External Working Groups Met to Discuss New Erasmus+ Methodologies
Minimizing barriers to the new Erasmus+ programme was the topic of discussion.
The external working group consisting of experts in vocational education, school education and informal education of young people, aims to produce a clear and comprehensible methodology for the project implementors in the new programme period of Erasmus+ (2021-2027). DZS representatives have been working on a manual with representatives from the Czech Ministry of Education, Youth and Sports (MŠMT) since last year and they are hoping it will provide understandable instructions on how to apply the programme rules in the Czech Republic, when considering Czech legislation.
Lenka Henebergová, Head of School, Vocational Education and Youth Division, met with colleagues from organizations in the vocational education field and introduced two new methodologies that are currently being prepared and that aim to minimalize administrative, legislative and other barriers in the new Erasmus+ programme period. Easier project administration for project coordinators is one of the priorities of the new Erasmus+.

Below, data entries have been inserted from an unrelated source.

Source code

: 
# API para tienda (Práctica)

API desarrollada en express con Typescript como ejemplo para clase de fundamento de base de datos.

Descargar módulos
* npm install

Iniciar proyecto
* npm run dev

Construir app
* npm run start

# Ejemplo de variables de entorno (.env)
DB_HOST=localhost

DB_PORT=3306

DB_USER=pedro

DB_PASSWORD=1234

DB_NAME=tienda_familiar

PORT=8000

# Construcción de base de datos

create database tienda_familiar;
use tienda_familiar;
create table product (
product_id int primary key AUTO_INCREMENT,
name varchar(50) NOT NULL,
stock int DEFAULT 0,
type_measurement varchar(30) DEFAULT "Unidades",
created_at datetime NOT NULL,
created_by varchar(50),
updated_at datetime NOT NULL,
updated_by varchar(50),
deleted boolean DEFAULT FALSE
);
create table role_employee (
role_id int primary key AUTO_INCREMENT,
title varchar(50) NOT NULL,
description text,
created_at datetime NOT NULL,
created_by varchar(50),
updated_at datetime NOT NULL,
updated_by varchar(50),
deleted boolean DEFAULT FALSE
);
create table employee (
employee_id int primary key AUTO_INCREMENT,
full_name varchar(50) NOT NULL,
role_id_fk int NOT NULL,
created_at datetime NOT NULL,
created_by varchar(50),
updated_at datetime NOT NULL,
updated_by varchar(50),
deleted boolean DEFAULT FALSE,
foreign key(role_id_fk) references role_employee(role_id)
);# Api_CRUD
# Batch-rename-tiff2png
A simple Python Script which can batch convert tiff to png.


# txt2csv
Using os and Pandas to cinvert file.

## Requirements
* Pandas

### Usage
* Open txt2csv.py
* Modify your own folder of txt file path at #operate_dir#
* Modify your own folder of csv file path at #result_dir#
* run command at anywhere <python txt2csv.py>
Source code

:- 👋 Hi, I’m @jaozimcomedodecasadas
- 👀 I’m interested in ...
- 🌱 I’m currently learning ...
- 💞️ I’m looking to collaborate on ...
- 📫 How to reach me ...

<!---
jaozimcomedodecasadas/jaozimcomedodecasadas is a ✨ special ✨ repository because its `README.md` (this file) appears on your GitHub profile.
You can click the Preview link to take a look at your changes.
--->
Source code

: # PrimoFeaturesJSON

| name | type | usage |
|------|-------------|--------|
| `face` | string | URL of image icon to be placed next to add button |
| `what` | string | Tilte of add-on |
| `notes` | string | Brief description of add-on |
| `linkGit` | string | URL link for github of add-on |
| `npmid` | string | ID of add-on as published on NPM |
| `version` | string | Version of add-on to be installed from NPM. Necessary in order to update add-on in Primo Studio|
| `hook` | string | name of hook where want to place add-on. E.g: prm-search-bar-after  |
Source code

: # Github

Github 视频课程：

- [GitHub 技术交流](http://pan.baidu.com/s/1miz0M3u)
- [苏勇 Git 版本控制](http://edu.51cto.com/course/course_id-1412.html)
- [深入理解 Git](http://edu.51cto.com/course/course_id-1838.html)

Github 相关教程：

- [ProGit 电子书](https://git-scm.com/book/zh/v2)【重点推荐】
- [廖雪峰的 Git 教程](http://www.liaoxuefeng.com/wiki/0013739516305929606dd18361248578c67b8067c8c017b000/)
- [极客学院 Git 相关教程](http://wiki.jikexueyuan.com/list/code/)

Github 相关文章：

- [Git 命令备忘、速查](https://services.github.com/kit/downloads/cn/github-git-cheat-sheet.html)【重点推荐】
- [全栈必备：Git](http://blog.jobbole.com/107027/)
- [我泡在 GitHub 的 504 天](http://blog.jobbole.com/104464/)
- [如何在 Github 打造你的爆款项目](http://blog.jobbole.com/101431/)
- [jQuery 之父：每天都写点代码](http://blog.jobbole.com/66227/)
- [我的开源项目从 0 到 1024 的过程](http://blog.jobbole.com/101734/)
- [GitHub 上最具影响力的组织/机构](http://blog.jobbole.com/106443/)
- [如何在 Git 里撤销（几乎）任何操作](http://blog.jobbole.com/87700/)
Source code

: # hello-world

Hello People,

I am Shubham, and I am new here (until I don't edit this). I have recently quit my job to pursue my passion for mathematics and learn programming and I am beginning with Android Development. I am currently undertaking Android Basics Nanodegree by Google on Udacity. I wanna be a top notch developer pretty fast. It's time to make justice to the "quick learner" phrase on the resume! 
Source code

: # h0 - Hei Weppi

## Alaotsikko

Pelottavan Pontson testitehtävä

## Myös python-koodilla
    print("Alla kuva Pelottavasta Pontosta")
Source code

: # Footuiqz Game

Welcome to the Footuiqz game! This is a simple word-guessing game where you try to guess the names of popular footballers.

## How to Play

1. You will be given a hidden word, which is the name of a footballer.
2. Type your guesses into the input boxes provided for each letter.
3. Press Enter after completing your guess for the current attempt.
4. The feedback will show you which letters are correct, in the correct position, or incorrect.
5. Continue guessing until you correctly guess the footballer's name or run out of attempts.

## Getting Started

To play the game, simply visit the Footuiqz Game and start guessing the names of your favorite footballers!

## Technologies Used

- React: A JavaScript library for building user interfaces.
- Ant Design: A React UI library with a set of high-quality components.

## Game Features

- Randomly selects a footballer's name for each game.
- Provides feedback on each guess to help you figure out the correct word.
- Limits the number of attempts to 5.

“Apart from other news such as incorporating a broader spectrum of organisations into the programme and making it more accessible to participants with limited options, making project administration easier is an important priority of the new Erasmus+ programme. These meetings enable us to consider important contributions from representatives of organisations in vocational education and training,” says Lenka Henebergová.
A group meetings of school education representatives, as well as a meeting of informal youth education experts also took place this week.
The school education group discussion centred around the topics of supporting international activities in school during the new programme period, making information about new priorities and activities accessible to the broadest possible spectrum of schools, as well as pupil mobilities. Pupil mobility raises the question of recognition of learning results and ensuring the safety of the participants, considering their age. Group participants, DZS representatives and external experts all agreed that support from the school establishment authorities is crucial, and clear instructions on international project administration is also needed. The new DZS methodologies should help in these regards.
Informal youth education working group debated experiences with information dissemination and involvement of young people in European opportunities. An intense discussion was also held over gradual digitalisation and the offer of online activities. It seems to be increasingly difficult, yet not impossible, to motivate schools to get involved in activities beyond their education plan. According to group participants, the key is not just to time the activities wisely and connect them to subjects taught in the school, but also to approach young people with topics they are interested in, and that reflect their needs and motivation. Unified and systematic approach that will connect schools, non-profit organisations, and humanitarian organisations as well as cities representatives, in coordinating solidarity volunteer activities, could have a significant social impact and support, among others, young people with limited opportunities by tutoring them right where they live. The new methodologies being prepared by DZS promise to lighten the administration burden for project coordinators and therefore offer more opportunities to all young people groups.
During March, another meeting to discuss the new methodologies will take place, this time with MŠMT representatives.